Years ago, and I mean lots of years because I think I was 9 or 10 at the time, a young man a block away committed suicide by hanging himself in his garage. At the time, the mystery to me was why he’d done it. I really knew nothing about him, although when I heard adults talking about him, no one else seemed to know the reason either. I remember standing in front of the garage and wondering what caused him to do it.

When I was even younger, one of the church ladies and a friend of my mom, killed her husband with an ax by chopping his head open.

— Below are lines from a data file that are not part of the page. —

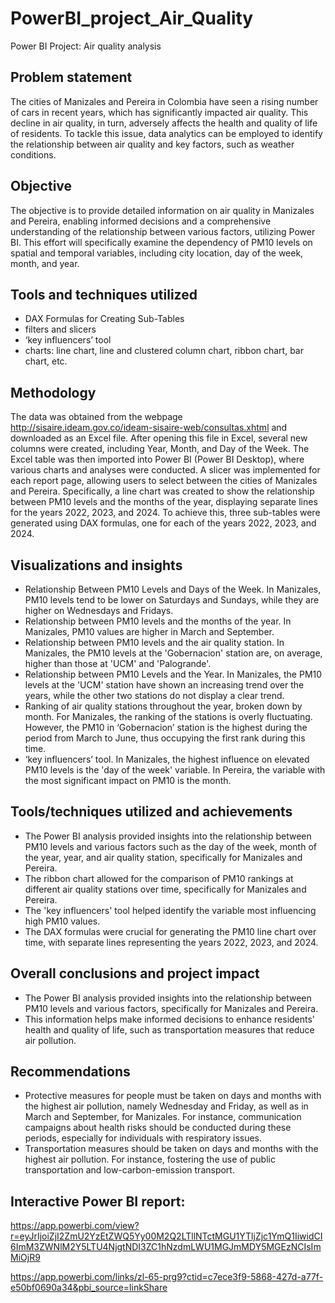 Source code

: # PowerBI_project_Air_Quality
Power BI Project: Air quality analysis

## **Problem statement**

The cities of Manizales and Pereira in Colombia have seen a rising number of cars in recent years, which has significantly impacted air quality. This decline in air quality, in turn, adversely affects the health and quality of life of residents. To tackle this issue, data analytics can be employed to identify the relationship between air quality and key factors, such as weather conditions. 

## **Objective**

The objective is to provide detailed information on air quality in Manizales and Pereira, enabling informed decisions and a comprehensive understanding of the relationship between various factors, utilizing Power BI. This effort will specifically examine the dependency of PM10 levels on spatial and temporal variables, including city location, day of the week, month, and year.

## **Tools and techniques utilized**

- DAX Formulas for Creating Sub-Tables
- filters and slicers 
- ‘key influencers’ tool
- charts: line chart, line and clustered column chart, ribbon chart, bar chart, etc.


## **Methodology**

The data was obtained from the webpage http://sisaire.ideam.gov.co/ideam-sisaire-web/consultas.xhtml and downloaded as an Excel file. After opening this file in Excel, several new columns were created, including Year, Month, and Day of the Week. The Excel table was then imported into Power BI (Power BI Desktop), where various charts and analyses were conducted. A slicer was implemented for each report page, allowing users to select between the cities of Manizales and Pereira.
Specifically, a line chart was created to show the relationship between PM10 levels and the months of the year, displaying separate lines for the years 2022, 2023, and 2024. To achieve this, three sub-tables were generated using DAX formulas, one for each of the years 2022, 2023, and 2024.


## **Visualizations and insights**

* Relationship Between PM10 Levels and Days of the Week. In Manizales, PM10 levels tend to be lower on Saturdays and Sundays, while they are higher on Wednesdays and Fridays. 
* Relationship between PM10 levels and the months of the year. In Manizales, PM10 values are higher in March and September.
* Relationship between PM10 levels and the air quality station. In Manizales, the PM10 levels at the 'Gobernacion' station are, on average, higher than those at 'UCM' and 'Palogrande'. 
* Relationship between PM10 Levels and the Year. In Manizales, the PM10 levels at the 'UCM' station have shown an increasing trend over the years, while the other two stations do not display a clear trend. 
* Ranking of air quality stations throughout the year, broken down by month. For Manizales, the ranking of the stations is overly fluctuating. However, the PM10 in ‘Gobernacion’ station is the highest during the period from March to June, thus occupying the first rank during this time.   
* ‘key influencers’ tool. In Manizales, the highest influence on elevated PM10 levels is the 'day of the week' variable. In Pereira, the variable with the most significant impact on PM10 is the month.  

## **Tools/techniques utilized and achievements**

* The Power BI analysis provided insights into the relationship between PM10 levels and various factors such as the day of the week, month of the year, year, and air quality station, specifically for Manizales and Pereira. 
* The ribbon chart allowed for the comparison of PM10 rankings at different air quality stations over time, specifically for Manizales and Pereira.
* The 'key influencers' tool helped identify the variable most influencing high PM10 values.
* The DAX formulas were crucial for generating the PM10 line chart over time, with separate lines representing the years 2022, 2023, and 2024.

## **Overall conclusions and project impact**
* The Power BI analysis provided insights into the relationship between PM10 levels and various factors, specifically for Manizales and Pereira. 
* This information helps make informed decisions to enhance residents' health and quality of life, such as transportation measures that reduce air pollution.

## **Recommendations**

* Protective measures for people must be taken on days and months with the highest air pollution, namely Wednesday and Friday, as well as in March and September, for Manizales. For instance, communication campaigns about health risks should be conducted during these periods, especially for individuals with respiratory issues.
* Transportation measures should be taken on days and months with the highest air pollution. For instance, fostering the use of public transportation and low-carbon-emission transport.


##  Interactive Power BI report:
https://app.powerbi.com/view?r=eyJrIjoiZjI2ZmU2YzEtZWQ5Yy00M2Q2LTllNTctMGU1YTljZjc1YmQ1IiwidCI6ImM3ZWNlM2Y5LTU4NjgtNDI3ZC1hNzdmLWU1MGJmMDY5MGEzNCIsImMiOjR9

https://app.powerbi.com/links/zl-65-prg9?ctid=c7ece3f9-5868-427d-a77f-e50bf0690a34&pbi_source=linkShare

No one knew exactly whey, though I overheard one of the other ladies say, “He was so boring, if I’d been married to him, I’d have done the same.” That’s really all I know, except for the fact the murderous wife was put into a mental hospital.

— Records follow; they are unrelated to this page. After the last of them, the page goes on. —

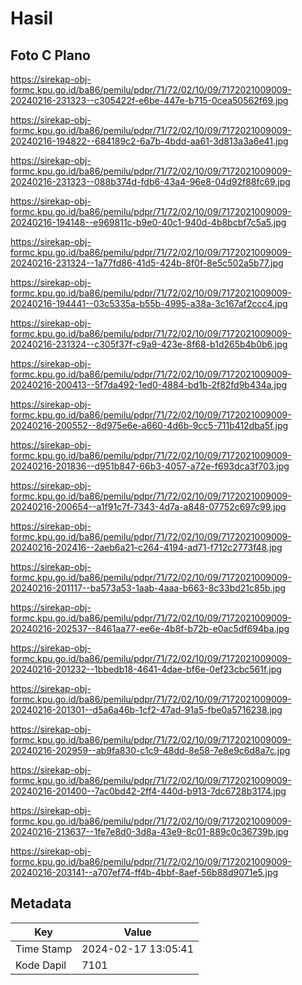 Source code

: # Hasil

## Foto C Plano

https://sirekap-obj-formc.kpu.go.id/ba86/pemilu/pdpr/71/72/02/10/09/7172021009009-20240216-231323--c305422f-e6be-447e-b715-0cea50562f69.jpg

https://sirekap-obj-formc.kpu.go.id/ba86/pemilu/pdpr/71/72/02/10/09/7172021009009-20240216-194822--684189c2-6a7b-4bdd-aa61-3d813a3a6e41.jpg

https://sirekap-obj-formc.kpu.go.id/ba86/pemilu/pdpr/71/72/02/10/09/7172021009009-20240216-231323--088b374d-fdb6-43a4-96e8-04d92f88fc69.jpg

https://sirekap-obj-formc.kpu.go.id/ba86/pemilu/pdpr/71/72/02/10/09/7172021009009-20240216-194148--e969811c-b9e0-40c1-940d-4b8bcbf7c5a5.jpg

https://sirekap-obj-formc.kpu.go.id/ba86/pemilu/pdpr/71/72/02/10/09/7172021009009-20240216-231324--1a77fd86-41d5-424b-8f0f-8e5c502a5b77.jpg

https://sirekap-obj-formc.kpu.go.id/ba86/pemilu/pdpr/71/72/02/10/09/7172021009009-20240216-194441--03c5335a-b55b-4995-a38a-3c167af2ccc4.jpg

https://sirekap-obj-formc.kpu.go.id/ba86/pemilu/pdpr/71/72/02/10/09/7172021009009-20240216-231324--c305f37f-c9a9-423e-8f68-b1d265b4b0b6.jpg

https://sirekap-obj-formc.kpu.go.id/ba86/pemilu/pdpr/71/72/02/10/09/7172021009009-20240216-200413--5f7da492-1ed0-4884-bd1b-2f82fd9b434a.jpg

https://sirekap-obj-formc.kpu.go.id/ba86/pemilu/pdpr/71/72/02/10/09/7172021009009-20240216-200552--8d975e6e-a660-4d6b-9cc5-711b412dba5f.jpg

https://sirekap-obj-formc.kpu.go.id/ba86/pemilu/pdpr/71/72/02/10/09/7172021009009-20240216-201836--d951b847-66b3-4057-a72e-f693dca3f703.jpg

https://sirekap-obj-formc.kpu.go.id/ba86/pemilu/pdpr/71/72/02/10/09/7172021009009-20240216-200654--a1f91c7f-7343-4d7a-a848-07752c697c99.jpg

https://sirekap-obj-formc.kpu.go.id/ba86/pemilu/pdpr/71/72/02/10/09/7172021009009-20240216-202416--2aeb6a21-c264-4194-ad71-f712c2773f48.jpg

https://sirekap-obj-formc.kpu.go.id/ba86/pemilu/pdpr/71/72/02/10/09/7172021009009-20240216-201117--ba573a53-1aab-4aaa-b663-8c33bd21c85b.jpg

https://sirekap-obj-formc.kpu.go.id/ba86/pemilu/pdpr/71/72/02/10/09/7172021009009-20240216-202537--8461aa77-ee6e-4b8f-b72b-e0ac5df694ba.jpg

https://sirekap-obj-formc.kpu.go.id/ba86/pemilu/pdpr/71/72/02/10/09/7172021009009-20240216-201232--1bbedb18-4641-4dae-bf6e-0ef23cbc561f.jpg

https://sirekap-obj-formc.kpu.go.id/ba86/pemilu/pdpr/71/72/02/10/09/7172021009009-20240216-201301--d5a6a46b-1cf2-47ad-91a5-fbe0a5716238.jpg

https://sirekap-obj-formc.kpu.go.id/ba86/pemilu/pdpr/71/72/02/10/09/7172021009009-20240216-202959--ab9fa830-c1c9-48dd-8e58-7e8e9c6d8a7c.jpg

https://sirekap-obj-formc.kpu.go.id/ba86/pemilu/pdpr/71/72/02/10/09/7172021009009-20240216-201400--7ac0bd42-2ff4-440d-b913-7dc6728b3174.jpg

https://sirekap-obj-formc.kpu.go.id/ba86/pemilu/pdpr/71/72/02/10/09/7172021009009-20240216-213637--1fe7e8d0-3d8a-43e9-8c01-889c0c36739b.jpg

https://sirekap-obj-formc.kpu.go.id/ba86/pemilu/pdpr/71/72/02/10/09/7172021009009-20240216-203141--a707ef74-ff4b-4bbf-8aef-56b88d9071e5.jpg


## Metadata

| Key        | Value               |
| ---------- | ------------------- |
| Time Stamp | 2024-02-17 13:05:41 |
| Kode Dapil | 7101                |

Also when I was in grammar school (6th grade),  a new family moved in with three girls, one was my age and she had an older sister and a younger one. Now, looking back, I know they were poor as can be. The house they lived in was tiny, the girls slept in a screened-in porch, and the one who was my age wore dresses that were far too short for her. I romanticized this family. I thought the girls were beautiful, they had wispy blonde hair. I loved going to their house and wondered what it might be like to sleep on that porch. I was never invited, and they didn’t stay in the neighborhood long. I’m sure there is a mystery attached to what little I recall.

Fast forwarding, there have been two murders where I live now. The first was motivated by greed–the murderer dumb as could be. He killed his landlord and stole all the rent money from him he’d collected and left the dead man in his truck on the side of the road. The murderer might have been smart enough to not leave fingerprints, but when he started buying expensive fancy belt buckles and boots in town, it wasn’t long before he was caught.

Second murder was motivated by passion and greed. A woman who owned a mountain lodge was murdered, and her lover shot in the head while they slept. There were no witnesses or clues. A few months later, it all came out when the paid-for-hire murderer tried to get more money for the one who hired him–the woman’s estranged husband. He shot the murderer. Yes, the husband was arrested and is now serving time.

What about you? What real mysteries have you experienced or happened near you?